PTSD, Identity, and the Immigrant Experience

Ashdeep Kaur
Diaspora & Identity
4 min readNov 17, 2016

Shot with the emotional and cinematic intensity of a crime thriller and interspersed with idyllic shots of mangrove trees and an elephant’s profound gaze, Jacques Audiard supplies all the excitement of a western action flick without shying away from a poetic perspective of diaspora life in his latest film Dheepan.

When I first saw this movie, I didn’t know what to expect; I went into the experience totally blind, only vaguely registering that it was foreign and told the story of a South Asian family. I wanted to judge the movie on completely objective terms, with no preconceptions about what it represented or entailed, armed only with the knowledge that it won the Palme d’Or in 2015. After having viewed and analyzed the film critically, I can attest that it was well-deserving of this accolade; offering far more than its brilliant performances and striking cinematography, Dheepan provides a perspective of the immigrant experience in Europe in a manner very few films have ever managed — with grace, style, and heart.

The three Sri Lankan protagonists, taking refuge in France to escape the Civil War and its repercussions in their homeland, have numerous struggles to overcome over the course of the film, namely assimilating to their new nation, as well as warming up to one another.

As if immigrating to the West wasn’t hard enough, our heroes must also keep up the guise of being a loving and normal family, despite the fact that they are utter strangers.

This plot device is a clever one.

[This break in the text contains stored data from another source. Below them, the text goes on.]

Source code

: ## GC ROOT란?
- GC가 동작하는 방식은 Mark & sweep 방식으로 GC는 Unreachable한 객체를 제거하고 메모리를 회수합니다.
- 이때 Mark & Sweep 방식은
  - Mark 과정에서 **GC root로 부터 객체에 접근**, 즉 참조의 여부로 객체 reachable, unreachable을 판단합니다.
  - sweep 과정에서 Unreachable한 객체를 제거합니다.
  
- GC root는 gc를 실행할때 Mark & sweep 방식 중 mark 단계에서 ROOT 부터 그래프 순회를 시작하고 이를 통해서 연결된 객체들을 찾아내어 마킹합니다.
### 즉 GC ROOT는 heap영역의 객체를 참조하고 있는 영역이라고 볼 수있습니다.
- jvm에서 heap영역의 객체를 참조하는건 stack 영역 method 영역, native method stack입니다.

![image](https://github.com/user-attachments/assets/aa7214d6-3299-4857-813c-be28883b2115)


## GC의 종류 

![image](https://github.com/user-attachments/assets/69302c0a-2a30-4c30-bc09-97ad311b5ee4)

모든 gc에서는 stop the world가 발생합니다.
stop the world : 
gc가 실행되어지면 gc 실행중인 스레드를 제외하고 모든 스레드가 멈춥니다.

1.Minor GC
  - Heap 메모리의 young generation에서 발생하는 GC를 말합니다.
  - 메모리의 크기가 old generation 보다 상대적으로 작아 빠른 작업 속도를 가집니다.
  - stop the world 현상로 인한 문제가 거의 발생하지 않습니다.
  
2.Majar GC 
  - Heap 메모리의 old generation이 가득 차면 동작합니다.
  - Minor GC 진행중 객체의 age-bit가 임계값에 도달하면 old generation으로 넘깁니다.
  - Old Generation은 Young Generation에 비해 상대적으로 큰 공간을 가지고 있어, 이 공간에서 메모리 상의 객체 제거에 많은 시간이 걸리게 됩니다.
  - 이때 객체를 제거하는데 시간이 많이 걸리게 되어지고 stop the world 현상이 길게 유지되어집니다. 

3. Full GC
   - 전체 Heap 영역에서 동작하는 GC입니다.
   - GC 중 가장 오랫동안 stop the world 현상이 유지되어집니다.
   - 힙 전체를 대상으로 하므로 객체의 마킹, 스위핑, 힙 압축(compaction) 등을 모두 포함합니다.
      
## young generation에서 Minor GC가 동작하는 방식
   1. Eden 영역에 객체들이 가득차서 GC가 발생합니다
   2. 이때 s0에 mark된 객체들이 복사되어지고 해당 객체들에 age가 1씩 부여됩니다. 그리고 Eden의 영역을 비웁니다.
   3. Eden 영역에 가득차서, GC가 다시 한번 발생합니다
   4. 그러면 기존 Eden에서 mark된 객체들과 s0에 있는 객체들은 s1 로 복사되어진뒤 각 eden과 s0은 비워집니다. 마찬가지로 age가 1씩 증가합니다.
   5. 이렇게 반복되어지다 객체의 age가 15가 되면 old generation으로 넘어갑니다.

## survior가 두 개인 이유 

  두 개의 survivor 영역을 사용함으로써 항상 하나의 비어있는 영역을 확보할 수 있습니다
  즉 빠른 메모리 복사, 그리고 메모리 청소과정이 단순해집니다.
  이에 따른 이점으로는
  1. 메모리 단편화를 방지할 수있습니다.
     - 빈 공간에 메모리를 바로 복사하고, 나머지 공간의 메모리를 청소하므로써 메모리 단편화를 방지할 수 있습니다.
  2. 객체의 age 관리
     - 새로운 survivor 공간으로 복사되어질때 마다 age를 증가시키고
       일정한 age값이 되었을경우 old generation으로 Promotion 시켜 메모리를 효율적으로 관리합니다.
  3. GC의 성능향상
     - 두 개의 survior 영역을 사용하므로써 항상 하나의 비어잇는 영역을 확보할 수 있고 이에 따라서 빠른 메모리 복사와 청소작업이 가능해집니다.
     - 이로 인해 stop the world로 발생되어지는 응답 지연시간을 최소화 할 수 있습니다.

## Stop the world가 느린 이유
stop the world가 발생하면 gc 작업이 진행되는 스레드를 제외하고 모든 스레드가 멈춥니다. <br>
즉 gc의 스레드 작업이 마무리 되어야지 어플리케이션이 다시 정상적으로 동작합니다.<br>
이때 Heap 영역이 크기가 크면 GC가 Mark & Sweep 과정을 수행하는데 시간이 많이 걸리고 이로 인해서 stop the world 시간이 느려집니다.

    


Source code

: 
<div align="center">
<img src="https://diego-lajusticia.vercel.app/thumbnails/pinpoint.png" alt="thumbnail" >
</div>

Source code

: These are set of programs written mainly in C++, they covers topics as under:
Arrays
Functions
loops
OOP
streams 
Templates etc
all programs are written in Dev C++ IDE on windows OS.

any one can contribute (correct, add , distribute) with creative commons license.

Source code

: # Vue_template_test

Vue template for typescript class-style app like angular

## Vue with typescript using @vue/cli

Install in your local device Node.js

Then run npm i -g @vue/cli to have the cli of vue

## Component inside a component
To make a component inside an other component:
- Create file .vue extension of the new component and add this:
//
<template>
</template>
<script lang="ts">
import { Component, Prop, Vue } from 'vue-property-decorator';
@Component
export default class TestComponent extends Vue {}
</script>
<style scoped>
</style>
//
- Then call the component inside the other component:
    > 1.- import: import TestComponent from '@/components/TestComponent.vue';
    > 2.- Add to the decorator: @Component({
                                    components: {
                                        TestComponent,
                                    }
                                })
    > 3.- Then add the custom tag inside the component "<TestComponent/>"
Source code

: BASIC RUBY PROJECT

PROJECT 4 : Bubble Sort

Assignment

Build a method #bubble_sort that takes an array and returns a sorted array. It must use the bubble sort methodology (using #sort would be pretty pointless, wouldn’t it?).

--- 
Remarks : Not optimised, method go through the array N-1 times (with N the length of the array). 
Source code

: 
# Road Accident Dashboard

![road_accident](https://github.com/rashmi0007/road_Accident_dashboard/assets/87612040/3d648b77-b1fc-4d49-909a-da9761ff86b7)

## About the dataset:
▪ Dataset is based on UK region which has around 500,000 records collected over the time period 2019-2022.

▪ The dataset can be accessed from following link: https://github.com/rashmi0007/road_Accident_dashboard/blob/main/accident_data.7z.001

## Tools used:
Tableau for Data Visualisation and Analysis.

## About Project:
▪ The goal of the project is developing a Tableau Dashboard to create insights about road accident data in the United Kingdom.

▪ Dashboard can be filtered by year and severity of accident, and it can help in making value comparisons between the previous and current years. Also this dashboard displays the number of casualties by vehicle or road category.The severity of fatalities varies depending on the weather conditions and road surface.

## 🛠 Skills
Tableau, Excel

As the characters learn more about one another, the audience learn more about them, too. The interactions between this faux family unit are portrayed as interactions between individuals, whose actions and reactions are affected by the circumstances of their immigrant status, personal histories, and national background. (All things influenced by the world’s shared past of imperialism.) They are not relegated to meaningless stereotypes nor are their experiences and hardships romanticized for a privileged and patronizing viewer. This method of characterization is subtle yet effective by adding a layer of complexity crucial to the representation of minority groups in our media. Audiard offers to the largely Eurocentric audience of the Cannes Film Festival a diasporic narrative in which the characters are people before they are anything else, people who are just trying to get by with what the world has given them.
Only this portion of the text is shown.